The term ‘new Cold War’ is firmly established as a journalistic shorthand for the increased military tensions between the major world powers, but Achcar’s intention here is to propose it as an analytic framework for understanding the dynamics of the process. Here I think he’s less successful.
This is primarily because his definition focuses on military confrontation, and the return of what he calls the ‘permanent war economy’. But the world today has changed out of all recognition since the classic John le Carré-era Cold War, where the world was essentially divided into two opposing blocs whose competition was primarily expressed in military terms. The rise of China, and of other major economies in the global South (Brazil, India, South Korea, etc) means that both the USA and Russia are weaker than they were at the height of their powers, but also that economic, political and military competition between great powers are once again entwined. And as he rightly notes ‘…collaboration between China and Russia is based on convenience, not love’. (p176) There is no ‘eastern bloc’ – and China is clearly the more economically powerful of the two.
Achcar does briefly discuss imperialism in the section on China, but it’s not at the heart of his analysis, which in centring on military competition between the three big powers at times misses out the importance of other actors in the world system – and omits almost entirely resistance from below to the big powers. The lack of a substantial economic dimension means that what drives military competition is never really explained – at best, it’s simply what big states do ; at worst, it’s ‘largely through the bad decisions of a particularly incompetent man [Clinton]’. (p120)
To put it at its simplest, where great power rivalry in the Cold War was primarily driven by military and political competition, the new tensions are driven both by economic and political competition for influence over a transformed Global South – the discontinuities are more significant than the continuities. It seems to me more useful to see the present as a new phase of imperialism, in which the pre-1914 world is as useful a reference point as the Cold War, an argument made in different ways by authors such as Ho-fung Hung, Au Loong Yu and Pierre Rousset.
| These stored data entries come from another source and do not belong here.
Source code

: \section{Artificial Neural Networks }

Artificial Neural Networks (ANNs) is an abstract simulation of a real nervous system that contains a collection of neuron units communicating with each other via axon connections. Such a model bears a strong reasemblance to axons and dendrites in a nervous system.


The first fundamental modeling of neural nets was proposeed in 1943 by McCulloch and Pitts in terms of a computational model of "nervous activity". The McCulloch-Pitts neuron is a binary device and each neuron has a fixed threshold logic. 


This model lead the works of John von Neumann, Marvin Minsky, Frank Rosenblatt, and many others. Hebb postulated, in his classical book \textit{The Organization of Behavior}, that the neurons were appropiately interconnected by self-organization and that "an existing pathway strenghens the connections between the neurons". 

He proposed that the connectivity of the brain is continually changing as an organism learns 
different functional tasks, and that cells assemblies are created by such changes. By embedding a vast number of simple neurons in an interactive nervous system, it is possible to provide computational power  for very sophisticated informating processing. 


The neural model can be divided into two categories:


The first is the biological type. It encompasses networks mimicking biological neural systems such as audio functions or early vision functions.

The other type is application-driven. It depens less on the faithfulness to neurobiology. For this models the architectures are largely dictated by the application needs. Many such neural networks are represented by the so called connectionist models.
This is not to suggest that we are back in the world of 1914, when most of the world was directly or indirectly colonised by the major powers. The new imperialist world order is characterised both by increasing military tensions between the world’s major powers, but also by economic competition as well as multiple inter-connections between those powers and new economic powerhouses in the Global South. The New Cold War provides a detailed account of the military side of these developments, at least between the USA and Russia, but its relative neglect of the economic dimension means that it falls short of providing the rounded analysis that we need to oppose imperialism today.